Hannah Place caught up with Elroy ‘Spoonface’ Powell, author of How To Think Beyond A Chart Position.
‘Elroy ‘Spoonface’ Powell recounts from personal experience his own journey of elation and despair while finding fame within the music industry… Covering five key areas, including mental health and wellbeing along with finances, it’s a revealing insight into an industry which many of us today still view with rose-coloured spectacles. More than that though, it’s a guide on how to survive it.’
Tell me a bit about your experience in the music industry and what lead you to write the book.
I’ve had a great time in the music industry. I’m a music publisher and run a social enterprise, Diverse Music Solutions (DMS), where we use publishing licensing to fund community projects.
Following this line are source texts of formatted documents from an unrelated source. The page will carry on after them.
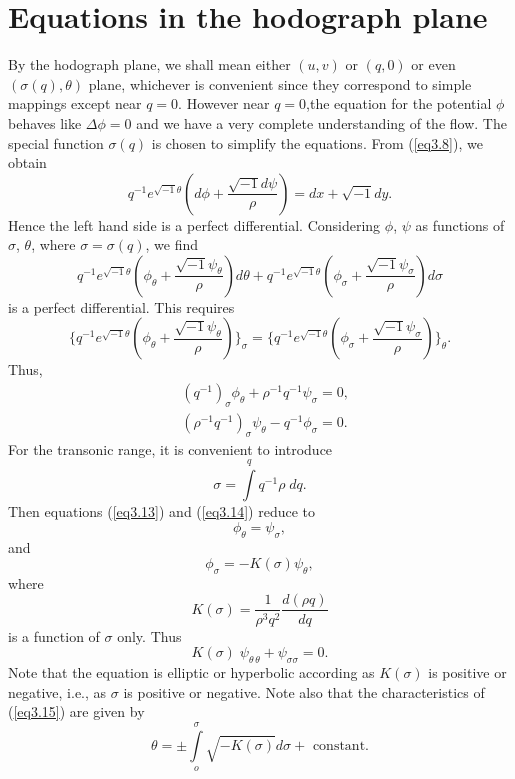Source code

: \section{Equations in the hodograph plane}\label{chap3:sec3.5}
By the hodograph plane, we shall mean either $(u,v)$ or $(q,0)$ or even $(\sigma (q), \theta)$ plane, whichever is convenient since they correspond to simple mappings except near $q = 0$. However near $q=0$,\pageoriginale the equation for the potential $\phi$ behaves like $\Delta \phi =0$ and we have a very complete understanding of the flow. The special function $\sigma (q)$ is chosen to simplify the equations. From (\ref{eq3.8}), we obtain
$$
q^{-1} e^{\sqrt{-1} \theta} (d \phi + \frac{\sqrt{-1} d\psi}{\rho}) = dx + \sqrt{-1} dy. 
$$
Hence the left hand side is a perfect differential. Considering $\phi$, $\psi$ as functions of $\sigma$, $\theta$, where $\sigma = \sigma (q)$, we find 
$$
q^{-1} e^{\sqrt{-1}\theta} (\phi_\theta + \frac{\sqrt{-1} \psi_\theta}{\rho}) d \theta + q^{-1}  e^{\sqrt{-1} \theta} (\phi_\sigma + \frac{\sqrt{-1} \psi_\sigma}{\rho}) d\sigma
$$
is a perfect differential. This requires
$$
\{q^{-1} e^{\sqrt{-1} \theta} (\phi_\theta + \frac{\sqrt{-1} \psi_\theta}{\rho})\}_\sigma = \{ q^{-1} e^{\sqrt{-1} \theta} (\phi_\sigma + \frac{\sqrt{-1} \psi_\sigma}{\rho}) \}_\theta.
$$
Thus,
\begin{align*}
& (q^{-1})_\sigma\phi_\theta + \rho^{-1} q^{-1} \psi_\sigma = 0, \tag{3.13}\label{eq3.13}\\
& (\rho^{-1} q^{-1})_\sigma \psi_\theta - q^{-1} \phi_\sigma = 0. \tag{3.14}\label{eq3.14}
\end{align*}
For the transonic range, it is convenient to introduce
$$
\sigma = \int\limits^q q^{-1} \rho \; d q.
$$
Then  equations (\ref{eq3.13}) and (\ref{eq3.14}) reduce to 
$$
\phi_\theta = \psi_\sigma,
$$
and
$$
\phi_\sigma = - K(\sigma) \psi_\theta,
$$
where
$$
K(\sigma) = \frac{1}{\rho^3 q^2} \frac{d(\rho q)}{dq}
$$\pageoriginale 
is a function of $\sigma$ only. Thus
\begin{equation*}
K(\sigma) \; \psi_{\theta \, \theta} + \psi_{\sigma \sigma} = 0.  \tag{3.15}\label{eq3.15}
\end{equation*}
Note that the equation is elliptic or hyperbolic according as $K(\sigma)$ is positive or negative, i.e., as $\sigma$ is positive or negative. Note also that the characteristics of (\ref{eq3.15}) are given by
\begin{equation*}
\theta = \pm \int\limits^\sigma_o\sqrt{-K(\sigma)} d \sigma + \text{ constant}. 
\tag{3.16}\label{eq3.16}
\end{equation*}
Having a variety of different roles within the music industry has got me to where I am today. I started when I was about sixteen doing talent shows at Hackney Empire, where I took my first few songs to the stage and then got involved in a lot of MCing.
When I was about to turn 21, I got an opportunity with Black Legend, a house band from Italy, which led to the number one record You See The Trouble With Me.
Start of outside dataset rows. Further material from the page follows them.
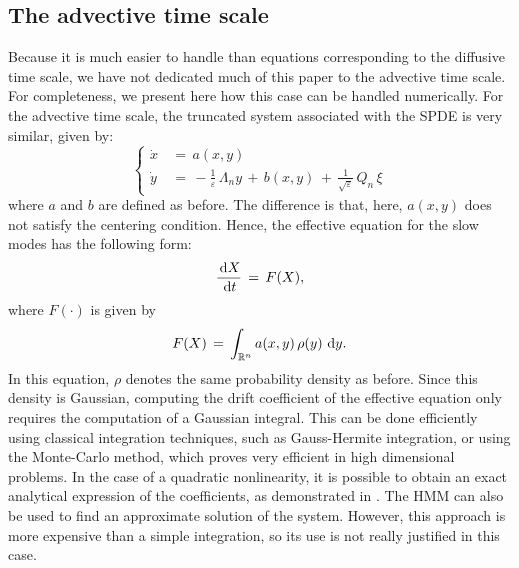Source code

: \subsection{The advective time scale}
\label{sec:the_advective_time_scale}
Because it is much easier to handle than equations corresponding to the diffusive time scale, we have not dedicated much of this paper to the advective time scale.
For completeness, we present here how this case can be handled numerically.
For the advective time scale, the truncated system associated with the SPDE is very similar, given by:
\begin{equation}
    \left\{\begin{aligned}
            \dot x\,&=\,a(x,y) \\
            \dot y\,&=\,-\frac 1 {\varepsilon}\, \Lambda_n y\,+\,b(x,y)\,+\,\frac 1{\sqrt \varepsilon}\,Q_n\,\xi
        \end{aligned} \right.
\end{equation}
where $a$ and $b$ are defined as before. The difference is that, here, $a(x,y)$ does not satisfy the centering condition.
Hence, the effective equation for the slow modes has the following form:
$$ \frac{\,\mathrm d X}{\,\mathrm d t}\,=\, F(X), $$
where $F(\cdot)$ is given by
$$ F(X) \,=\, \int_{\mathbb R^n} a(x,y) \, \rho(y)\, \,\mathrm d y.  $$
In this equation, $\rho$ denotes the same probability density as before.
Since this density is Gaussian, computing the drift coefficient of the effective equation only requires the computation of a Gaussian integral.
This can be done efficiently using classical integration techniques, such as Gauss-Hermite integration, or using the Monte-Carlo method, which proves very efficient in high dimensional problems.
In the case of a quadratic nonlinearity, it is possible to obtain an exact analytical expression of the coefficients, as demonstrated in \cite{abdulle2012numerical}.
The HMM can also be used to find an approximate solution of the system.
However, this approach is more expensive than a simple integration, so its use is not really justified in this case.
How did your experience with Black Legend influence your career?
We appeared on Top of the Pops and were headed for the number one spot, so that meant a lot of touring around Europe and taking private jets to places to play shows. That was my introduction to the industry.
From there it was about dealing with the ups and downs of the industry, dealing with everyone expecting me to be “Barry White” for the rest of my life and me having other ideas.
I grew up in Tottenham listening to lots of drum & bass and music from the 80s – my dad was heavily into reggae sound system culture. It was hard, especially at that age, to convince a massive record label that I wanted to do something different. Now I look back and recognise that it was really about business and they wanted to create the obvious next big thing.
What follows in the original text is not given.